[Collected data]
========

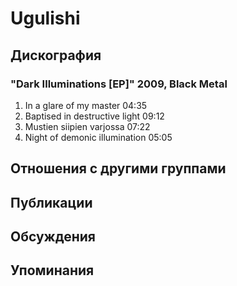 # Ugulishi



## Дискография

### "Dark Illuminations [EP]" 2009, Black Metal

1. In a glare of my master 04:35  
2. Baptised in destructive light 09:12  
3. Mustien siipien varjossa 07:22  
4. Night of demonic illumination 05:05 


## Отношения с другими группами


## Публикации


## Обсуждения


## Упоминания

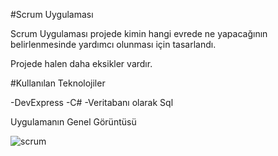 #Scrum Uygulaması

Scrum Uygulaması projede kimin hangi evrede ne yapacağının belirlenmesinde yardımcı olunması için tasarlandı.


Projede halen daha eksikler vardır.

#Kullanılan Teknolojiler

-DevExpress
-C#
-Veritabanı olarak Sql

Uygulamanın Genel Görüntüsü

![scrum](https://user-images.githubusercontent.com/37252259/56080243-e36e9280-5e06-11e9-9cf6-3481c12dab4c.png)
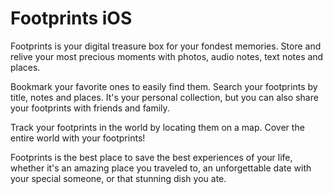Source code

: # Footprints iOS

Footprints is your digital treasure box for your fondest memories. Store and relive your most precious moments with photos, audio notes, text notes and places.

Bookmark your favorite ones to easily find them. Search your footprints by title, notes and places. It's your personal collection, but you can also share your footprints with friends and family.

Track your footprints in the world by locating them on a map. Cover the entire world with your footprints!

Footprints is the best place to save the best experiences of your life, whether it's an amazing place you traveled to, an unforgettable date with your special someone, or that stunning dish you ate.
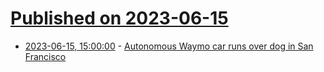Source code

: # [Published on 2023-06-15](index.md)

* [2023-06-15, 15:00:00](https://soylentnews.org/article.pl?sid=23/06/14/034256&from=rss) - [Autonomous Waymo car runs over dog in San Francisco](https://soylentnews.org/article.pl?sid=23/06/14/034256&from=rss)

========

_EXERCISE OBJECTIVE:_ Would you return all of the entries unchanged while omitting the images?

_EXERCISE ANSWER:_
 # Ugulishi



## Дискография

### "Dark Illuminations [EP]" 2009, Black Metal

1. In a glare of my master 04:35  
2. Baptised in destructive light 09:12  
3. Mustien siipien varjossa 07:22  
4. Night of demonic illumination 05:05 


## Отношения с другими группами


## Публикации


## Обсуждения


## Упоминания

 #Scrum Uygulaması

Scrum Uygulaması projede kimin hangi evrede ne yapacağının belirlenmesinde yardımcı olunması için tasarlandı.


Projede halen daha eksikler vardır.

#Kullanılan Teknolojiler

-DevExpress
-C#
-Veritabanı olarak Sql

Uygulamanın Genel Görüntüsü

![scrum](https://user-images.githubusercontent.com/37252259/56080243-e36e9280-5e06-11e9-9cf6-3481c12dab4c.png)
Source code

: # Footprints iOS

Footprints is your digital treasure box for your fondest memories. Store and relive your most precious moments with photos, audio notes, text notes and places.

Bookmark your favorite ones to easily find them. Search your footprints by title, notes and places. It's your personal collection, but you can also share your footprints with friends and family.

Track your footprints in the world by locating them on a map. Cover the entire world with your footprints!

Footprints is the best place to save the best experiences of your life, whether it's an amazing place you traveled to, an unforgettable date with your special someone, or that stunning dish you ate.
Source code

: # [Published on 2023-06-15](index.md)

* [2023-06-15, 15:00:00](https://soylentnews.org/article.pl?sid=23/06/14/034256&from=rss) - [Autonomous Waymo car runs over dog in San Francisco](https://soylentnews.org/article.pl?sid=23/06/14/034256&from=rss)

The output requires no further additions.